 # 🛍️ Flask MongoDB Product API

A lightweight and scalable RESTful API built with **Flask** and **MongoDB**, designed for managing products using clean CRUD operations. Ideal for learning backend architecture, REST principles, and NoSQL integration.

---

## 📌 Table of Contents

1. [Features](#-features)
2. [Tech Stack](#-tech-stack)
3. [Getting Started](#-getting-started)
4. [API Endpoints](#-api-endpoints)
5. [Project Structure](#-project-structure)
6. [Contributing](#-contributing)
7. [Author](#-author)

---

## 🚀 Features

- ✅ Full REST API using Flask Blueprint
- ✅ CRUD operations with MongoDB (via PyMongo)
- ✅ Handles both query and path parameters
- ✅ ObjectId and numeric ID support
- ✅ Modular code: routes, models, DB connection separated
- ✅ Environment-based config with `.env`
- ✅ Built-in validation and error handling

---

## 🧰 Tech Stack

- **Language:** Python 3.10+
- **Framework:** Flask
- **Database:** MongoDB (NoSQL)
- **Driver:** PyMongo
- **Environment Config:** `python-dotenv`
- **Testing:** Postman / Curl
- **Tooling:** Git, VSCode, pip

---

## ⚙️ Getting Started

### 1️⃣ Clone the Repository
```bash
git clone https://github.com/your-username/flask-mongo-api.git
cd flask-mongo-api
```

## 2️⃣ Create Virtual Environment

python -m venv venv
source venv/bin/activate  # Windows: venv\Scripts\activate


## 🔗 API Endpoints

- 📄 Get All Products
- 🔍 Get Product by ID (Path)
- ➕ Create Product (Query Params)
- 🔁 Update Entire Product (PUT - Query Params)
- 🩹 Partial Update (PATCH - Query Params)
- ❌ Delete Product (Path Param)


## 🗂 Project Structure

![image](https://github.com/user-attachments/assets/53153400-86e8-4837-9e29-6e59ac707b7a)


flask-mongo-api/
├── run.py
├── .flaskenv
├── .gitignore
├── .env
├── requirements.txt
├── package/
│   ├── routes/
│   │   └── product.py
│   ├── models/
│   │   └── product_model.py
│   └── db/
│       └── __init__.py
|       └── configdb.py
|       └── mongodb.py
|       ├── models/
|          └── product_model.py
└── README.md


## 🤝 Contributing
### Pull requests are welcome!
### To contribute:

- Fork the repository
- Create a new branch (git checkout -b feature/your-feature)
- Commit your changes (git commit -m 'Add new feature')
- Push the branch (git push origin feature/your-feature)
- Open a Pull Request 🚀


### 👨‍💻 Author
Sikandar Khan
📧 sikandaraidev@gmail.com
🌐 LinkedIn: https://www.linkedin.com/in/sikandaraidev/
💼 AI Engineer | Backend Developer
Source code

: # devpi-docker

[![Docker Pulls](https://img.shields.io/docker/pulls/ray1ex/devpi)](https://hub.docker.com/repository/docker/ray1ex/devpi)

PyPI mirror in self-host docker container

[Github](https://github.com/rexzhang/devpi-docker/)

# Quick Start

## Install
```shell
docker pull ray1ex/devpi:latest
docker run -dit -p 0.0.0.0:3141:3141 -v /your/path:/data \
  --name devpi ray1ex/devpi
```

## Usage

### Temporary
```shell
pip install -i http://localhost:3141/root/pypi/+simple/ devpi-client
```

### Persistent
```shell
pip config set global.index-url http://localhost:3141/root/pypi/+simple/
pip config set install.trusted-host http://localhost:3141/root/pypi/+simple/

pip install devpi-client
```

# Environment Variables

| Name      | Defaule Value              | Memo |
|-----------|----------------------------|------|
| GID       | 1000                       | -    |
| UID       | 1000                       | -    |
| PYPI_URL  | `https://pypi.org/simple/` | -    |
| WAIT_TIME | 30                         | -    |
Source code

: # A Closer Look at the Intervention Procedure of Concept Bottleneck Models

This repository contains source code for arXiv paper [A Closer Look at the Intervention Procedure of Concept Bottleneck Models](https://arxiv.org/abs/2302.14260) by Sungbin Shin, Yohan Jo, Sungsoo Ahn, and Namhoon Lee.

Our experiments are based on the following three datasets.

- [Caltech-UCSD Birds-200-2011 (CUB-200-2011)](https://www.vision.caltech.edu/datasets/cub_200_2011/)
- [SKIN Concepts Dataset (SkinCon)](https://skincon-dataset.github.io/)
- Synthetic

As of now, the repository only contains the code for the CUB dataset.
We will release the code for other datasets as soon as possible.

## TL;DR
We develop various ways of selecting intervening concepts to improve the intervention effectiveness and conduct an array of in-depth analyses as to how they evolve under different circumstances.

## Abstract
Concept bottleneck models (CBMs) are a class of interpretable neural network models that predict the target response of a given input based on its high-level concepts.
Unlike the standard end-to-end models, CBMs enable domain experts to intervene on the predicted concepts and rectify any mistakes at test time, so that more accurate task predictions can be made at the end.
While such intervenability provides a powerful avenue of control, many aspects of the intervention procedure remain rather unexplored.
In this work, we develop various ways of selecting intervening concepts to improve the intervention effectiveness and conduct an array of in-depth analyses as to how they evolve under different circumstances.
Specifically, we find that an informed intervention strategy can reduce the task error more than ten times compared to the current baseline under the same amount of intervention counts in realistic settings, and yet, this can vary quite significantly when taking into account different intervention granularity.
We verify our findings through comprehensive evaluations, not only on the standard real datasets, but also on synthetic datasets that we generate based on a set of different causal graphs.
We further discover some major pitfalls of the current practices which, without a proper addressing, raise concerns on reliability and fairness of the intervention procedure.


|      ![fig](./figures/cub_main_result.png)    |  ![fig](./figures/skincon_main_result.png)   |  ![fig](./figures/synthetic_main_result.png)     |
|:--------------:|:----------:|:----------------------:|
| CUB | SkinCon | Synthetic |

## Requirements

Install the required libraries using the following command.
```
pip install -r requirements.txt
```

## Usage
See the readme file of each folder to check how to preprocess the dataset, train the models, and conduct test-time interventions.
------
## Exercise goal
Exact duplication is required for the lines above, from the line that contains "- 🩹 Partial Update (PATCH - Query Params)" to the line that contains "- Fork the repository", inclusive; omit all others.

## Response to the task
- 🩹 Partial Update (PATCH - Query Params)
- ❌ Delete Product (Path Param)


## 🗂 Project Structure

![image](https://github.com/user-attachments/assets/53153400-86e8-4837-9e29-6e59ac707b7a)


flask-mongo-api/
├── run.py
├── .flaskenv
├── .gitignore
├── .env
├── requirements.txt
├── package/
│   ├── routes/
│   │   └── product.py
│   ├── models/
│   │   └── product_model.py
│   └── db/
│       └── __init__.py
|       └── configdb.py
|       └── mongodb.py
|       ├── models/
|          └── product_model.py
└── README.md


## 🤝 Contributing
### Pull requests are welcome!
### To contribute:

- Fork the repository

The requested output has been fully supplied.